# Chevy Cruze Diesel Coming to America, Targeting 50-MPG



## AutoGuide.com (Jul 26, 2010)

Chevrolet will bring a diesel-powered version of the Cruze compact sedan to the U.S. market. The news comes via two sources briefed on GM's future product plans and is not the first indication of an oil-burner Cruze for America. Back in February GMInsideNews was first to break the story and this latest info only adds to that report's credibility.

The Cruze diesel is likely to use the same powerplant found under the hood of the Australian version of the Cruze (which is sold under the Holden brand). That car uses a 2.0-liter diesel engine making 147-hp and 235 lb-ft of torque. Chevrolet is reportedly targeting a 50-mpg highway rating in a bid to meet increasingly strict CAFE requirements.

Set to go on sale in late 2012 as a 2013 model year car, look for a starting price several thousand above the current Cruze model, as diesel engines cost more to produce. Chevrolet may look to follow Volkswagen in offering a high-content level for the diesel models in order to offset the added cost of the engine.

If the reports prove true, this would mark the first time since the 1980s that a diesel-powered passenger car was a part of GM's North American lineup.

More: *Chevy Cruze Diesel Coming to America, Targeting 50-MPG* on AutoGuide.com


----------



## NBrehm (Jun 27, 2011)

**** them!


----------



## RS LTZ (Jan 5, 2011)

Might consider a trade if that actually is released


----------



## NBrehm (Jun 27, 2011)

I won't trade mine in but still, kind aggravating. Would be nice to get my current gas mileage or better and , hey, maybe accelerate up a hill...


----------



## 70AARCUDA (Nov 14, 2010)

...*if* it's anything like the *1.4LT with 6-speed automatic*, it'll _never_ achieve that 'advertised' 50 mpg in the hands of *Joe Q. Public*!

...and, most likely it'll only get the *5-speed manual* (like elsewhere gets now), no 6-speed.


----------



## GMMillwright (Mar 5, 2011)

70AARCUDA;32901...and said:


> 5-speed manual[/B] (like elsewhere gets now), no 6-speed.
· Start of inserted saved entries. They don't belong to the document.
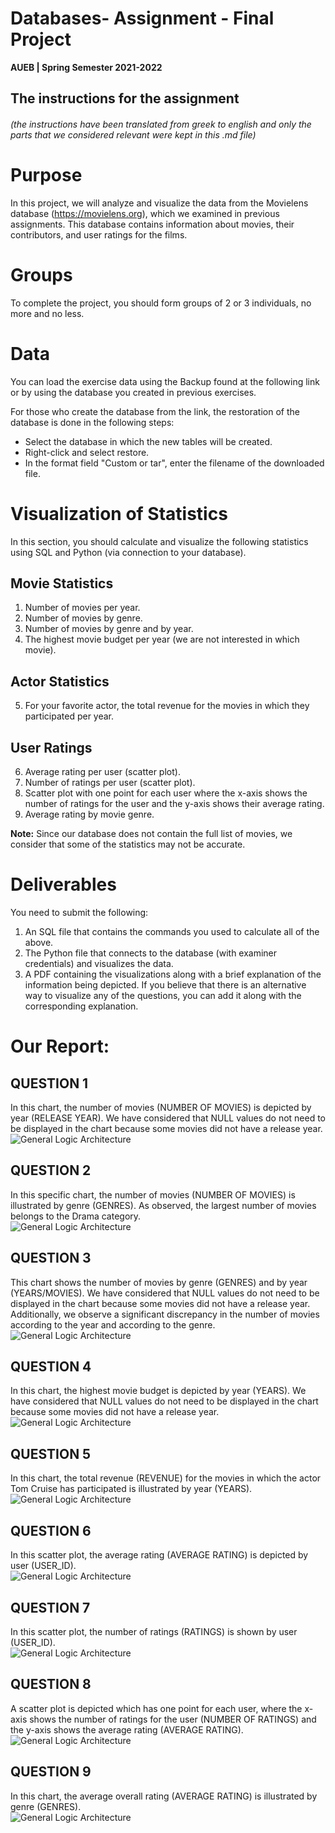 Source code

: # **Databases- Assignment - Final Project**

**AUEB | Spring Semester 2021-2022** 

## Τhe instructions for the assignment

###### (the instructions have been translated from greek to english and only the parts that we considered relevant were kept in this .md file)
# Purpose

In this project, we will analyze and visualize the data from the Movielens database (https://movielens.org), which we examined in previous assignments. This database contains information about movies, their contributors, and user ratings for the films.

# Groups

To complete the project, you should form groups of 2 or 3 individuals, no more and no less.

# Data

You can load the exercise data using the Backup found at the following link or by using the database you created in previous exercises. 

For those who create the database from the link, the restoration of the database is done in the following steps:
- Select the database in which the new tables will be created.
- Right-click and select restore.
- In the format field "Custom or tar", enter the filename of the downloaded file.

# Visualization of Statistics

In this section, you should calculate and visualize the following statistics using SQL and Python (via connection to your database).

## Movie Statistics

1. Number of movies per year.
2. Number of movies by genre.
3. Number of movies by genre and by year.
4. The highest movie budget per year (we are not interested in which movie).

## Actor Statistics

5. For your favorite actor, the total revenue for the movies in which they participated per year.

## User Ratings

6. Average rating per user (scatter plot).
7. Number of ratings per user (scatter plot).
8. Scatter plot with one point for each user where the x-axis shows the number of ratings for the user and the y-axis shows their average rating.
9. Average rating by movie genre.

**Note:** Since our database does not contain the full list of movies, we consider that some of the statistics may not be accurate.

# Deliverables

You need to submit the following:

1. An SQL file that contains the commands you used to calculate all of the above.
2. The Python file that connects to the database (with examiner credentials) and visualizes the data.
3. A PDF containing the visualizations along with a brief explanation of the information being depicted. If you believe that there is an alternative way to visualize any of the questions, you can add it along with the corresponding explanation.


# Our Report:

## QUESTION 1
In this chart, the number of movies (NUMBER OF MOVIES) is depicted by year (RELEASE YEAR). We have considered that NULL values do not need to be displayed in the chart because some movies did not have a release year.  
![General Logic Architecture](./question%201.png)  

## QUESTION 2
In this specific chart, the number of movies (NUMBER OF MOVIES) is illustrated by genre (GENRES). As observed, the largest number of movies belongs to the Drama category.  
![General Logic Architecture](./question%202.png)  

## QUESTION 3
This chart shows the number of movies by genre (GENRES) and by year (YEARS/MOVIES). We have considered that NULL values do not need to be displayed in the chart because some movies did not have a release year. Additionally, we observe a significant discrepancy in the number of movies according to the year and according to the genre.  
![General Logic Architecture](./question%203.png)  

## QUESTION 4
In this chart, the highest movie budget is depicted by year (YEARS). We have considered that NULL values do not need to be displayed in the chart because some movies did not have a release year.  
![General Logic Architecture](./question%204.png)  

## QUESTION 5
In this chart, the total revenue (REVENUE) for the movies in which the actor Tom Cruise has participated is illustrated by year (YEARS).  
![General Logic Architecture](./question%205.png)  

## QUESTION 6
In this scatter plot, the average rating (AVERAGE RATING) is depicted by user (USER_ID).  
![General Logic Architecture](./question%206.png)

## QUESTION 7
In this scatter plot, the number of ratings (RATINGS) is shown by user (USER_ID).  
![General Logic Architecture](./question%207.png)

## QUESTION 8
A scatter plot is depicted which has one point for each user, where the x-axis shows the number of ratings for the user (NUMBER OF RATINGS) and the y-axis shows the average rating (AVERAGE RATING).  
![General Logic Architecture](./question%208.png)

## QUESTION 9
In this chart, the average overall rating (AVERAGE RATING) is illustrated by genre (GENRES).  
![General Logic Architecture](./question%209.png)


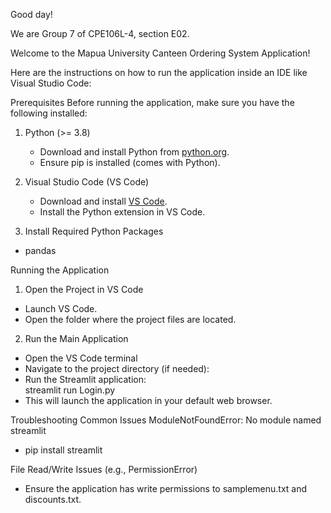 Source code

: Good day!

We are Group 7 of CPE106L-4, section E02.

Welcome to the Mapua University Canteen Ordering System Application!

Here are the instructions on how to run the application inside an IDE like Visual Studio Code:

Prerequisites
Before running the application, make sure you have the following installed:  

1. Python (>= 3.8) 
   - Download and install Python from [python.org](https://www.python.org/downloads/).  
   - Ensure pip is installed (comes with Python).  

2. Visual Studio Code (VS Code) 
   - Download and install [VS Code](https://code.visualstudio.com/).  
   - Install the Python extension in VS Code.  

3. Install Required Python Packages
  - pandas

Running the Application
1. Open the Project in VS Code
- Launch VS Code.  
- Open the folder where the project files are located.  

2. Run the Main Application
- Open the VS Code terminal  
- Navigate to the project directory (if needed):  
- Run the Streamlit application:  
  streamlit run Login.py
- This will launch the application in your default web browser.  


Troubleshooting Common Issues
ModuleNotFoundError: No module named streamlit
- pip install streamlit

File Read/Write Issues (e.g., PermissionError) 
- Ensure the application has write permissions to samplemenu.txt and discounts.txt.


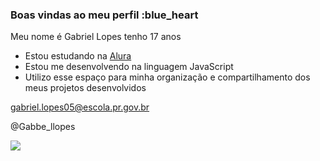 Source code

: ### Boas vindas ao meu perfil :blue_heart

Meu nome é Gabriel Lopes
tenho 17 anos

- Estou estudando na [Alura](https://www.alura.com.br)
- Estou me desenvolvendo na linguagem JavaScript
- Utilizo esse espaço para minha organização e compartilhamento dos meus projetos desenvolvidos


gabriel.lopes05@escola.pr.gov.br

@Gabbe_llopes

![](https://media.tenor.com/FuYhS1n_c0IAAAAC/cat-piano.gif)


     
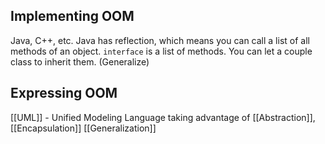 Implementing OOM
--
Java, C++, etc.
	Java has reflection, which means you can call a list of all methods of an object.
	`interface` is a list of methods. You can let a couple class to inherit them. (Generalize)

Expressing OOM
--
[[UML]] - Unified Modeling Language
taking advantage of [[Abstraction]], [[Encapsulation]] [[Generalization]]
Wouldn't think a car with 235 lb-ft of torque low in the rev range would need the 6 speed.


----------



## 70AARCUDA (Nov 14, 2010)

...it has _too much_ *torque* for the 6-speed; that's also *why* the european diesel Cruzes have _bigger_ wheel *bolt pattern* than the gasoline models!


----------



## Thommo10 (Feb 8, 2011)

GM Holden Version comes with 6 Speed Auto..........Has always been the case since first release in 2009 (Series 1). 

Only the Manual Version will get 50 MPG though with a fair bit of tweaking ..... 

They claim 5.6 Litres / 100Kms here on the new diesel. But that only equates to US 42 MPG...... UK 52 MPG. 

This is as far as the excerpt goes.